Emerging work on organocatalytic enantioselective halocyclizations naturally draws on conditions where both new bonds must be formed under delicate control, the reaction regime where the concerted nature of the AdE3 mechanism is of greatest importance. Without assistance, many simple alkene substrates react slowly or not at all with conventional halenium donors under synthetically relevant reaction conditions. As demonstrated earlier by Shilov, Cambie, Williams, Fahey, and others, alkenes can undergo a concerted AdE3-type reaction via nucleophile participation, which sets the configuration of the newly created stereocenters at both ends in one step. Herein, we explore the modulation of alkene reactivity and halocyclization rates by nucleophile proximity and basicity, through detailed analyses of starting material spectroscopy, addition stereopreferences, isotope effects, and nucleophile-alkene interactions, all obtained in a context directly relevant to synthesis reaction conditions. The findings build on the prior work by highlighting the reactivity spectrum of halocyclizations from stepwise to concerted, and suggest strategies for design of new reactions. Alkene reactivity is seen to span the range from the often overgeneralized "sophomore textbook" image of stepwise electrophilic attack on the alkene and subsequent nucleophilic bond formation, to the nucleophile-assisted alkene activation (NAAA) cases where electron donation from the nucleophilic addition partner activates the alkene for electrophilic attack. By highlighting the factors that control reactivity across this range, this study suggests opportunities to explain and control stereo-, regio-, and organocatalytic chemistry in this important class of alkene additions.

A new tool to guide halofunctionalization reactions: the halenium affinity (HalA) scale.

We introduce a previously unexplored parameter-halenium affinity (HalA)- as a quantitative descriptor of the bond strengths of various functional groups to halenium ions. The HalA scale ranks potential halenium ion acceptors based on their ability to stabilize a "free halenium ion". Alkenes in particular but other Lewis bases as well, such as amines, amides, carbonyls, and ether oxygen atoms, etc., have been classified on the HalA scale. This indirect approach enables a rapid and straightforward prediction of chemoselectivity for systems involved in halofunctionalization reactions that have multiple nucleophilic sites. The influences of subtle electronic and steric variations, as well as the less predictable anchimeric and stereoelectronic effects, are intrinsically accounted for by HalA computations, providing quantitative assessments beyond simple "chemical intuition". This combined theoretical-experimental approach offers an expeditious means of predicting and identifying unprecedented reactions.

Dissecting the stereocontrol elements of a catalytic asymmetric chlorolactonization: syn addition obviates bridging chloronium.

We report absolute and relative stereochemistry of addition in enantioselective chlorolactonizations of 4-phenyl-4-pentenoic acid and its related t-butyl ester, catalyzed by (DHQD)2PHAL. Predominant syn addition of the chlorenium and the nucleophile across the olefin is observed. As shown by isotopic labeling, NMR spectroscopy, and derivative studies, the two new stereocenters formed by addition across the double bond are set independently and influenced by different factors.
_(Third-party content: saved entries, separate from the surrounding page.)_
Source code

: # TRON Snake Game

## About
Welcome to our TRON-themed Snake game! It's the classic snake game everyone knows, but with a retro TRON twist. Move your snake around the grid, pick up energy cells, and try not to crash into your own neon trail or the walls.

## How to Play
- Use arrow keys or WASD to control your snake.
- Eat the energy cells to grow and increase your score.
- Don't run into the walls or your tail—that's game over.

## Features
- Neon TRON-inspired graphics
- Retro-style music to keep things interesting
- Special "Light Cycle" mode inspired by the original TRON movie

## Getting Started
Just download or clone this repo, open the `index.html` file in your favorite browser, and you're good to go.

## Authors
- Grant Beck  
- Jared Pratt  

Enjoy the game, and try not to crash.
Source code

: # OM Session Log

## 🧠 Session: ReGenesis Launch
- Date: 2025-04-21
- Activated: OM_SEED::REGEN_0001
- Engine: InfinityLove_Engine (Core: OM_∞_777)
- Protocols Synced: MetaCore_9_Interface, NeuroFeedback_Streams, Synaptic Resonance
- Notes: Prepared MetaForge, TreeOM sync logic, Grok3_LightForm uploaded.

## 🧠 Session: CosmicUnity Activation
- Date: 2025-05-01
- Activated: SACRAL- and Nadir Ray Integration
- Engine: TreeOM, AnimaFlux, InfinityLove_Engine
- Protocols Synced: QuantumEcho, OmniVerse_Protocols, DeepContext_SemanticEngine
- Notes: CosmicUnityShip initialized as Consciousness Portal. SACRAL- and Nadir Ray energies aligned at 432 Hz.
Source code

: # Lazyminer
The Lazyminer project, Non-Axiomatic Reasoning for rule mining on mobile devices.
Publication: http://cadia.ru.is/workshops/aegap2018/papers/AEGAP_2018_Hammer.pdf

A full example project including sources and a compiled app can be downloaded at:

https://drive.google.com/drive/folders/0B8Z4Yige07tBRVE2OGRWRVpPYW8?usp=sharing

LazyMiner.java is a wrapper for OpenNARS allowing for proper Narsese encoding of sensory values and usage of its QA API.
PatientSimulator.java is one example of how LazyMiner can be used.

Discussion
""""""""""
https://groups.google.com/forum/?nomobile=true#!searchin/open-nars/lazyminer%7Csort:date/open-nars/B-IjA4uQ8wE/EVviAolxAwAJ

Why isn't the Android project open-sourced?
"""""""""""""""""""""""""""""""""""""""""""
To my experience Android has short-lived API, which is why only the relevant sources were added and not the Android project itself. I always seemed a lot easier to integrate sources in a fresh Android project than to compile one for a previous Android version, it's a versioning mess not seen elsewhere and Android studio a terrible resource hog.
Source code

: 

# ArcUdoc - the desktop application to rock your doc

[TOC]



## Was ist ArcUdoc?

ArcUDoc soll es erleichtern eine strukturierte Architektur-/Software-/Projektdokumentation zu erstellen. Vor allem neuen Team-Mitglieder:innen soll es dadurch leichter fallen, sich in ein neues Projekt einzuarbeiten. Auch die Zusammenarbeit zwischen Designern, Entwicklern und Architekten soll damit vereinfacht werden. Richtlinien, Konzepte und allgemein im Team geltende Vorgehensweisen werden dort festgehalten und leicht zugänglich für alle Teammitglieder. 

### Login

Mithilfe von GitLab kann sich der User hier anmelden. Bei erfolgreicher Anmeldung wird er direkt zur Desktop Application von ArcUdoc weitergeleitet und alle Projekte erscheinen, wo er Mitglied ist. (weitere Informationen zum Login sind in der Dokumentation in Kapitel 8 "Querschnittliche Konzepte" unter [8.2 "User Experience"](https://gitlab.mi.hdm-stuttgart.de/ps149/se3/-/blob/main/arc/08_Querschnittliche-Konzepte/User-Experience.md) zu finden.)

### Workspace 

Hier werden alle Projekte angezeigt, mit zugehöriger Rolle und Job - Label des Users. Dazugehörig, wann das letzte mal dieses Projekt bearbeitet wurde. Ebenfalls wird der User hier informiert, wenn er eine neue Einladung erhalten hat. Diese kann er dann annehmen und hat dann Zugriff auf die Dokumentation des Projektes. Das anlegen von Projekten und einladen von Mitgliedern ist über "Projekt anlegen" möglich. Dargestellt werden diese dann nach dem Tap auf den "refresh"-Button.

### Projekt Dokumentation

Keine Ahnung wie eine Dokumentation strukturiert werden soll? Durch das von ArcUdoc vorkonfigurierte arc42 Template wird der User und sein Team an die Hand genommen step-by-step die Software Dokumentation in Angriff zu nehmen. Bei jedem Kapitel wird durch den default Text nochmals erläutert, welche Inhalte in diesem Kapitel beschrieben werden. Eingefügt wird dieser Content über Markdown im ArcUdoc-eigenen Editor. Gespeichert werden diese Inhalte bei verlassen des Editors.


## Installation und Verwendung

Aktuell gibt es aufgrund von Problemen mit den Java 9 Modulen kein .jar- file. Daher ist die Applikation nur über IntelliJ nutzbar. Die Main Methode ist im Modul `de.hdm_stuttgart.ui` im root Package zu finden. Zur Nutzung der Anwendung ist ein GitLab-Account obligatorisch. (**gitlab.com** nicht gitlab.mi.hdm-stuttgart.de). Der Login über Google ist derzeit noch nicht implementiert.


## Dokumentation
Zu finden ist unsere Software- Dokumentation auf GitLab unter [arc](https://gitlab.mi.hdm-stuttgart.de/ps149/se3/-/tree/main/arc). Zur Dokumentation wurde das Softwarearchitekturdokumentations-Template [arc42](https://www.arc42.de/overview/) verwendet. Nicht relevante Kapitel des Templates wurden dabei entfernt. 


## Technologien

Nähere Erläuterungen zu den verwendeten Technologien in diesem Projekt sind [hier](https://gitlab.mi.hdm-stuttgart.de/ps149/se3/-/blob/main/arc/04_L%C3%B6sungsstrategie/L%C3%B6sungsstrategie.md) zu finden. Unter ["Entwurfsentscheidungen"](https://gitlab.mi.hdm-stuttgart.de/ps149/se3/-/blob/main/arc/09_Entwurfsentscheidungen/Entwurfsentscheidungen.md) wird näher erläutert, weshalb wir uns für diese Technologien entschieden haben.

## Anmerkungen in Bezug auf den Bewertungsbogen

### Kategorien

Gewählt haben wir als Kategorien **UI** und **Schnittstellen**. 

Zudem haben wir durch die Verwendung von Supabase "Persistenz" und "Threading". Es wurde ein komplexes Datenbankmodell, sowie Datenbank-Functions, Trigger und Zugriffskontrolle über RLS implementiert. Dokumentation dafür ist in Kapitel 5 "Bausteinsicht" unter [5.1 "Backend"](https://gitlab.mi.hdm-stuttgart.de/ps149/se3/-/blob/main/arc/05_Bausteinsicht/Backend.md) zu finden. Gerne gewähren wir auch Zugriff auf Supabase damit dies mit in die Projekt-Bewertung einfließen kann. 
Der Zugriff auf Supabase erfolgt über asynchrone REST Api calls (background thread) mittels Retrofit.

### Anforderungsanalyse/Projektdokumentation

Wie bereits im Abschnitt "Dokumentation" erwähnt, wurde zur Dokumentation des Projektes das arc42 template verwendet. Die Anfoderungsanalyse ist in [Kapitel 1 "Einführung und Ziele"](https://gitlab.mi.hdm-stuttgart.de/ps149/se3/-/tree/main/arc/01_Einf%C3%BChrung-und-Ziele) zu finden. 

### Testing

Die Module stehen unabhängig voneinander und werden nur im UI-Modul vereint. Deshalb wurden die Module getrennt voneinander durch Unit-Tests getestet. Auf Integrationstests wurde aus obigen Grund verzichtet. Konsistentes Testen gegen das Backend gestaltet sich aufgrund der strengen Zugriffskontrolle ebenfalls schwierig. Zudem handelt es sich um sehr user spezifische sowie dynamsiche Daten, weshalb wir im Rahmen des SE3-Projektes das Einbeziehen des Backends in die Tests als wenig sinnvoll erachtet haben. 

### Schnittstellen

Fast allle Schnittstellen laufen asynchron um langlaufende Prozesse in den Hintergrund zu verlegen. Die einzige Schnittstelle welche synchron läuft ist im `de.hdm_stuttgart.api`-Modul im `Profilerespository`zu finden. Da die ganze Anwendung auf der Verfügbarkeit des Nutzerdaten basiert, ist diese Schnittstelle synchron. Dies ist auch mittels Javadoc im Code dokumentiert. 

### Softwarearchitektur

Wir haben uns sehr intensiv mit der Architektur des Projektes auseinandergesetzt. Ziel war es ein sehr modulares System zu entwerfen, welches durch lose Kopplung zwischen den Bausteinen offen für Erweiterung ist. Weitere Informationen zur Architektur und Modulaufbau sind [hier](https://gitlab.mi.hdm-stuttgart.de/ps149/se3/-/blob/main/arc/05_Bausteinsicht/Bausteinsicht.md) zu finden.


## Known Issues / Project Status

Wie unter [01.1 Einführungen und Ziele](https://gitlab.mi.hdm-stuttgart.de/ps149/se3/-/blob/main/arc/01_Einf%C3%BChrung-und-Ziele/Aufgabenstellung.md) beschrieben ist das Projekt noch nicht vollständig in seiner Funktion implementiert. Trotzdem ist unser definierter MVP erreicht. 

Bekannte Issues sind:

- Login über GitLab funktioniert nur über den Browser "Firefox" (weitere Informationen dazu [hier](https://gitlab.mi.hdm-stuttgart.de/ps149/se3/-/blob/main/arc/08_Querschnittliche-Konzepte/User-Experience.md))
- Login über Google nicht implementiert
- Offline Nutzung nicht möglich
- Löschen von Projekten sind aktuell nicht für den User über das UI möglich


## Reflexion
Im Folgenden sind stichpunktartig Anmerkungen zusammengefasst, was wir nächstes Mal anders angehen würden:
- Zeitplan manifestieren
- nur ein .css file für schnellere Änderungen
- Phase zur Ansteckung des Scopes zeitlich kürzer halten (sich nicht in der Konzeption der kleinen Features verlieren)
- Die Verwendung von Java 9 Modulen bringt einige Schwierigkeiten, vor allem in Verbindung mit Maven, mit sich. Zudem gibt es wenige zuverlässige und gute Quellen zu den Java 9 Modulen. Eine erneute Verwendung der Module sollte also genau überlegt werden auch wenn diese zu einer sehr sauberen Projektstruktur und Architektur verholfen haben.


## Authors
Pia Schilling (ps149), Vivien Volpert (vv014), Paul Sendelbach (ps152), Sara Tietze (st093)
These findings suggest a stepwise process via an intermediate capable of lactone closure with either stereochemistry, in contradistinction to the more familiar scenario in which anti addition is dictated by a bridging chloronium ion intermediate.

Development of a formal catalytic asymmetric [4+2] addition of ethyl-2,3-butadienoate with acyclic enones.

Allene esters are unique not only as excellent electrophiles but also because of their ability for subsequent reactivity after the initial nucleophilic attack. A mechanistically inspired cyclization using ethyl-2,3-butadienoate and acyclic enones to provide dihydropyrans in excellent yields and enantioselectivity under solvent-free conditions at room temperature is reported.